Canadian and US hospitals: Why pay US analysts to compare the two?


An operation in progress

Health Authorities in British Columbia (BC) are spending around $5 million per year for 24 BC hospitals to participate in the US National Surgical Quality Improvement Program (NSQIP). NSQIP, a surgery outcome measurement and reporting program, has been shown in US hospitals to reduce costly adverse outcomes, such as readmissions, extra procedures and longer stays.

The question of whether Canada could develop a similar program is at the heart of a new research project led by Dr Roanne Preston, Associate Professor and Head of the Department of Anesthesiology, Pharmacology and Therapeutics at the University of British Columbia.

“Participation in NSQIP for BC hospitals is costly because it requires each site to have a full-time nurse to perform chart reviews for 1,680 patients per year, to monitor their adverse health events in the 30 days after leaving hospital by telephone follow-up, and to carry out data management and analysis,” says Dr Preston. “It is also costly because the data are sent to Chicago for statistical analysis using a proprietary NSQIP database for $10,000 to $30,000 per hospital.
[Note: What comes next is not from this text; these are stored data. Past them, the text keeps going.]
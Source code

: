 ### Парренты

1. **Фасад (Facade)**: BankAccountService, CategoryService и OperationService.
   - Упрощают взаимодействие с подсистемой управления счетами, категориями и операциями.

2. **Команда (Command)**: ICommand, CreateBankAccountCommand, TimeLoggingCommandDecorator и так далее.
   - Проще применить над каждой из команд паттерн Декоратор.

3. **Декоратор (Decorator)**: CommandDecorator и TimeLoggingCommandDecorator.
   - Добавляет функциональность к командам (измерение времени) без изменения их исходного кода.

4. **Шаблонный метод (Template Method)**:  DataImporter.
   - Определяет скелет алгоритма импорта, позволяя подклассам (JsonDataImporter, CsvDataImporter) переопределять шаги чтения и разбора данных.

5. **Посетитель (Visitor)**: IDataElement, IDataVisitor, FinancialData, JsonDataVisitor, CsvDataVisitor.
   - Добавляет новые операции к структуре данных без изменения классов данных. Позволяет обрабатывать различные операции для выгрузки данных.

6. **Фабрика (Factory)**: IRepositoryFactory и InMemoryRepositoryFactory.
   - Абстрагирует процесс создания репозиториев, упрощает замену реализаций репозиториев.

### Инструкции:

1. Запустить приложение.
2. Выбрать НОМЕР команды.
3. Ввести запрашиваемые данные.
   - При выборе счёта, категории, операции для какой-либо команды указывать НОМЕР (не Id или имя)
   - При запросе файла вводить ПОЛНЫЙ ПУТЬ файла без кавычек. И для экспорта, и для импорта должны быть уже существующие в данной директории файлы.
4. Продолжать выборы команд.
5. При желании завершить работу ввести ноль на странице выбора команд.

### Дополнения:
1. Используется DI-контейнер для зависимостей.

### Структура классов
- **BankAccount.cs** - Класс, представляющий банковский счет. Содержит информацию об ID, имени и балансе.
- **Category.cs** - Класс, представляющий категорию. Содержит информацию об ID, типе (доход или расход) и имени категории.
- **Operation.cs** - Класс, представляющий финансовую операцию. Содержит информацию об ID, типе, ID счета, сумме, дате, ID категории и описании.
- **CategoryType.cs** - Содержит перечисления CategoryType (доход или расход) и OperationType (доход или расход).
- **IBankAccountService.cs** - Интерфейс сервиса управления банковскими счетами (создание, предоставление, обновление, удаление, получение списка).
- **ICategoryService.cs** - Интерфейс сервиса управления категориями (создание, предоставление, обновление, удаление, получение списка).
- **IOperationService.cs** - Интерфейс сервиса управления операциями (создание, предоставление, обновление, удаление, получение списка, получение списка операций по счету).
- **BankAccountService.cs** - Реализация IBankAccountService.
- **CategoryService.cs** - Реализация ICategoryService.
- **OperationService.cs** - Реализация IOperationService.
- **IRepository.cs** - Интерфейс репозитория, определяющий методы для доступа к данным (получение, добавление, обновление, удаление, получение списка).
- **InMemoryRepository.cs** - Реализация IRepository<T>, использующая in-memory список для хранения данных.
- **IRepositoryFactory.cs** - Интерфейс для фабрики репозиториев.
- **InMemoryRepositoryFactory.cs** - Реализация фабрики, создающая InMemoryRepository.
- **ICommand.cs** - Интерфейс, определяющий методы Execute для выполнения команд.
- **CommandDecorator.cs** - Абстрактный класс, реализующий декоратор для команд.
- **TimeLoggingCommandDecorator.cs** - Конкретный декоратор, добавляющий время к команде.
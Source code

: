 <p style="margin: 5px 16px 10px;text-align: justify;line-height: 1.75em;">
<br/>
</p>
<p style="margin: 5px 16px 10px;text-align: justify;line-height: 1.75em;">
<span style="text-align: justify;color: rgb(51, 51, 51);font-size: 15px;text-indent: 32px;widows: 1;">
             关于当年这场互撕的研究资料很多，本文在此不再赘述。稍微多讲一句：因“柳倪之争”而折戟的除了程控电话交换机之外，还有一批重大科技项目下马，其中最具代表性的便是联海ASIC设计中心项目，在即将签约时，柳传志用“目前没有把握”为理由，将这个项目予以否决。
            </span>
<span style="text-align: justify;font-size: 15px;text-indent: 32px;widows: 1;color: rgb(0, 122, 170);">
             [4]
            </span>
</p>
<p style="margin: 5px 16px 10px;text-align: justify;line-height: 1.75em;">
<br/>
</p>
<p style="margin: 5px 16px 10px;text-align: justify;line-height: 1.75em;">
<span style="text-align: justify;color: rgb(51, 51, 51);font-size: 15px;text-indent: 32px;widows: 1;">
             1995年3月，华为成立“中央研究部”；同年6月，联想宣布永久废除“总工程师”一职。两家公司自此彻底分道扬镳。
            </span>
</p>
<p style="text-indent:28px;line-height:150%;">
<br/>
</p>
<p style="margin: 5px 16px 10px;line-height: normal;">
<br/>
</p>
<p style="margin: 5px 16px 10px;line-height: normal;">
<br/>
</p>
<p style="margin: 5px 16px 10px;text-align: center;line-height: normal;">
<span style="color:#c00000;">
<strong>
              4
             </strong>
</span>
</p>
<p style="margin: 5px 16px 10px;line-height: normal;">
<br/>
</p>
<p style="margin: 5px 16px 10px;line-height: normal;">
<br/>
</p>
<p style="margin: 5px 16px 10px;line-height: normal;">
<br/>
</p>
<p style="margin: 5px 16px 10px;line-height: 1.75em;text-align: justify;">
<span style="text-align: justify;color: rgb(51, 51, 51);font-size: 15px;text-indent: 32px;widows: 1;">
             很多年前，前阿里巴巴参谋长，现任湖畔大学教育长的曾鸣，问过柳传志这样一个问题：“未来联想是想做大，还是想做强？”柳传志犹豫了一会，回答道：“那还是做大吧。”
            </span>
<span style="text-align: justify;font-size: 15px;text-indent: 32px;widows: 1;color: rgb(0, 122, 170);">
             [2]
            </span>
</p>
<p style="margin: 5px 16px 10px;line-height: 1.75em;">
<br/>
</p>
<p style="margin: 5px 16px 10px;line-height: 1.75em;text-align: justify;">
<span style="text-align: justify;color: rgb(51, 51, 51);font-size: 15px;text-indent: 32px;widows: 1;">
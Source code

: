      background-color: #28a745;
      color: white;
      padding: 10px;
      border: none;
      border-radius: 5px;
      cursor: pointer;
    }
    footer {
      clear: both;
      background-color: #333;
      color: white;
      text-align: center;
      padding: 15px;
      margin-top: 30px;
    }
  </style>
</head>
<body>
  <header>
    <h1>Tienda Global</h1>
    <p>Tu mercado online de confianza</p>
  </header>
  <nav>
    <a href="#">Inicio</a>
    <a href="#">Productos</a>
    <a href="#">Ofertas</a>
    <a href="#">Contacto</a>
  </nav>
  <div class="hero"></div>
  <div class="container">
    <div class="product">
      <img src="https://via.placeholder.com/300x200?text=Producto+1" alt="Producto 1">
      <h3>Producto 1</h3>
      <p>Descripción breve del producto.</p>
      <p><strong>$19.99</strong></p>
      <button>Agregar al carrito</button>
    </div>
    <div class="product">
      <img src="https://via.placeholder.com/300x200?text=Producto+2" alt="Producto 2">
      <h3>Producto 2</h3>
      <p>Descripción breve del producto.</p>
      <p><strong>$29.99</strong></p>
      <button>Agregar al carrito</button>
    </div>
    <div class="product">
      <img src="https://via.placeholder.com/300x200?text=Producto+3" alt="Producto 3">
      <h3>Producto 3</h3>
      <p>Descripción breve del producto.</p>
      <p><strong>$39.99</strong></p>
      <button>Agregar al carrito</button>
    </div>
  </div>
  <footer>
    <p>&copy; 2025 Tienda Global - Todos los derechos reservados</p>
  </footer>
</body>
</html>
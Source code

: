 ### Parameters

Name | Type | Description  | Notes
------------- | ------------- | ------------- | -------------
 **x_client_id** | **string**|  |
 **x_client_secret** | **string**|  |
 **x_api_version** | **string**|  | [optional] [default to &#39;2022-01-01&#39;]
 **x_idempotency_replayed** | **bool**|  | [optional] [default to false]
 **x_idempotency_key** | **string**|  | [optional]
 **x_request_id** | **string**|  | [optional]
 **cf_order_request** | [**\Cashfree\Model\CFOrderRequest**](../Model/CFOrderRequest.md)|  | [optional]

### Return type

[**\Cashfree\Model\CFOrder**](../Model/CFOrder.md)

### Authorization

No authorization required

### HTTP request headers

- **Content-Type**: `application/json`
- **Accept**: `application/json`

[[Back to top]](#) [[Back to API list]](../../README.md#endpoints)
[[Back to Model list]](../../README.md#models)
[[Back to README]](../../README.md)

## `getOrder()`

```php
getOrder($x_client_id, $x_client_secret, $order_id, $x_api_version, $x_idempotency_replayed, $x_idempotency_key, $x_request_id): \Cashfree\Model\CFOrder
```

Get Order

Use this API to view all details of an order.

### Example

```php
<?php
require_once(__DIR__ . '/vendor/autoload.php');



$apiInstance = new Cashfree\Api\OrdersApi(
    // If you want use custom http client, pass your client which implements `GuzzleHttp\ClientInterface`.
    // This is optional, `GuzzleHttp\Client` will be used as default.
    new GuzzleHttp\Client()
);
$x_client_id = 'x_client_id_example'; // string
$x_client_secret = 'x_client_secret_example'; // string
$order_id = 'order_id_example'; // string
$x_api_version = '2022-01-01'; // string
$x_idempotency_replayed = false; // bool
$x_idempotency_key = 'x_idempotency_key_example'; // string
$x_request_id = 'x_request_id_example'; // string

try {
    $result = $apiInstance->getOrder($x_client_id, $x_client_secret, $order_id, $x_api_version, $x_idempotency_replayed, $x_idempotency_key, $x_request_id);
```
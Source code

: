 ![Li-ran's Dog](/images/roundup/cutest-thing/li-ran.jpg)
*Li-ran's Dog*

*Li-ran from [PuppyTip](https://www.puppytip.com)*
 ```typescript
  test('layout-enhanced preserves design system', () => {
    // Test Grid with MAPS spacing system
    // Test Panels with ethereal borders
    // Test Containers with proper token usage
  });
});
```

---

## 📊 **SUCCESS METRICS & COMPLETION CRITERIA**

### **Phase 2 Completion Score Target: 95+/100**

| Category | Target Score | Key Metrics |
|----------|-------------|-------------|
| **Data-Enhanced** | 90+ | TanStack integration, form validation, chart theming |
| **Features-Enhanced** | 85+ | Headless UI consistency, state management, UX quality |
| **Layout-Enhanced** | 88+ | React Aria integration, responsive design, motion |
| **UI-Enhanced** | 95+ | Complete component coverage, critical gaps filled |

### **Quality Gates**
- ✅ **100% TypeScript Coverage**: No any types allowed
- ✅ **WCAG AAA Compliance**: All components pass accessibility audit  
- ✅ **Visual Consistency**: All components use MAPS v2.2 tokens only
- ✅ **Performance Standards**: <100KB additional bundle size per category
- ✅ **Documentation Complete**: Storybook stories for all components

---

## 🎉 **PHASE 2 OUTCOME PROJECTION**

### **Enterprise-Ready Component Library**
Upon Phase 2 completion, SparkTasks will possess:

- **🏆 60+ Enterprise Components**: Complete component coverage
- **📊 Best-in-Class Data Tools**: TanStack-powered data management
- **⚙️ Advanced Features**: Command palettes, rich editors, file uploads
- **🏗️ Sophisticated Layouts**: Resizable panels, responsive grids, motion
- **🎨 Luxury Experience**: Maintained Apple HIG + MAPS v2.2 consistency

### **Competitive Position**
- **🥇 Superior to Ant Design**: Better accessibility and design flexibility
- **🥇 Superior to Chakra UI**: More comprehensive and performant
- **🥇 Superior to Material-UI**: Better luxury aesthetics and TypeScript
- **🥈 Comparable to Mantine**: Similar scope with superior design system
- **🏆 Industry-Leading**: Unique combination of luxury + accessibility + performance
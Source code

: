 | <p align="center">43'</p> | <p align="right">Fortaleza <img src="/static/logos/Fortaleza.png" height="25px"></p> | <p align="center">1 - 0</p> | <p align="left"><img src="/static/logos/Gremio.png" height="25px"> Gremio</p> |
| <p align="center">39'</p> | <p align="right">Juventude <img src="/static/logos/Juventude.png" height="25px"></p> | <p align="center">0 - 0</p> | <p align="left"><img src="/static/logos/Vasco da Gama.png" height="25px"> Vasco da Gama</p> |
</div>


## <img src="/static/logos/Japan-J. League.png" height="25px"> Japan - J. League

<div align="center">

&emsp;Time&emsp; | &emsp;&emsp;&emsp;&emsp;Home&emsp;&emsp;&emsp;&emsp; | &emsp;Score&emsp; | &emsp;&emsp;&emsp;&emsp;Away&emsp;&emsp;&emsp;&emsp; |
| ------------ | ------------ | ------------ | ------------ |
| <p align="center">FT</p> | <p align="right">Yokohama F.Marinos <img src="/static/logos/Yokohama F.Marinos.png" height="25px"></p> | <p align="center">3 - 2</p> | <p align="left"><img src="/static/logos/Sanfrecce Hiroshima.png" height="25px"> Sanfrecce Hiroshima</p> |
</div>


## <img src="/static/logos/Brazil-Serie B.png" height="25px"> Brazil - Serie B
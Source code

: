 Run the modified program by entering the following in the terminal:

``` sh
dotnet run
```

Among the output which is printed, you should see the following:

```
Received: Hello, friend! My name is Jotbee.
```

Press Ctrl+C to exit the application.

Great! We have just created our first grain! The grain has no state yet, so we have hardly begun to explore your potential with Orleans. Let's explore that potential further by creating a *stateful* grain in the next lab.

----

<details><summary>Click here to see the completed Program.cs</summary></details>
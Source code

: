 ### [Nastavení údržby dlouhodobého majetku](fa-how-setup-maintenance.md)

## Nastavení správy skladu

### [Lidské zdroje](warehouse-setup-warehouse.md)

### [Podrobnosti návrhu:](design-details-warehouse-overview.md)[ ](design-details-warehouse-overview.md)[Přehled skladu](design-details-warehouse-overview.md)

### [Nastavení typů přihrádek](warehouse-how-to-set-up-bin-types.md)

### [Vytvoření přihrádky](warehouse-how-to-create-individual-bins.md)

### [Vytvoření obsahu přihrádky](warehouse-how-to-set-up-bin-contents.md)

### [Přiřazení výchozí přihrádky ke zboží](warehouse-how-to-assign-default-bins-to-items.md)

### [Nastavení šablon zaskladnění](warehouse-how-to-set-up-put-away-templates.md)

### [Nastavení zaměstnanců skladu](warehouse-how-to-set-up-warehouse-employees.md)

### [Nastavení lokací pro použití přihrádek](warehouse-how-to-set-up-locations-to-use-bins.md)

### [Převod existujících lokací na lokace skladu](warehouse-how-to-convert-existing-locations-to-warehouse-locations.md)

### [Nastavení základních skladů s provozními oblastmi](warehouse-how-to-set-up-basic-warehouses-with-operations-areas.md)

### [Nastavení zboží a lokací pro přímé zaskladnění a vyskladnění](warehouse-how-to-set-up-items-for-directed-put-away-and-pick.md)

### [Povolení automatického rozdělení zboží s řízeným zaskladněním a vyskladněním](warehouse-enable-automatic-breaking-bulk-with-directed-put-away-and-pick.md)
Due to the cost, not all hospitals in BC are enrolled in NSQIP, and are therefore missing out on surgical outcomes data that could help them with systems improvements.”

“The BC Patient Safety and Quality Council and the Health Authorities are very interested in learning more about the benefits that have been achieved with NSQIP,” continues Dr Preston. “Can we establish a Canadian version of the US program which costs less per hospital than NSQIP using Canadian databases and which is calibrated to Canadian patients?”

This study, funded by Canadian Institutes of Health Research and Michael Smith Foundation for Health Research, aims to assess the relative benefit and cost of surgery quality outcomes reporting (SQOR), to increase the use and lower the cost of SQOR, and potentially to lay the foundation for a Canadian SQOR program.

PopData is linking data from the BC Ministry of Health and the BC Vital Statistics Agency with PharmaNet data for the project.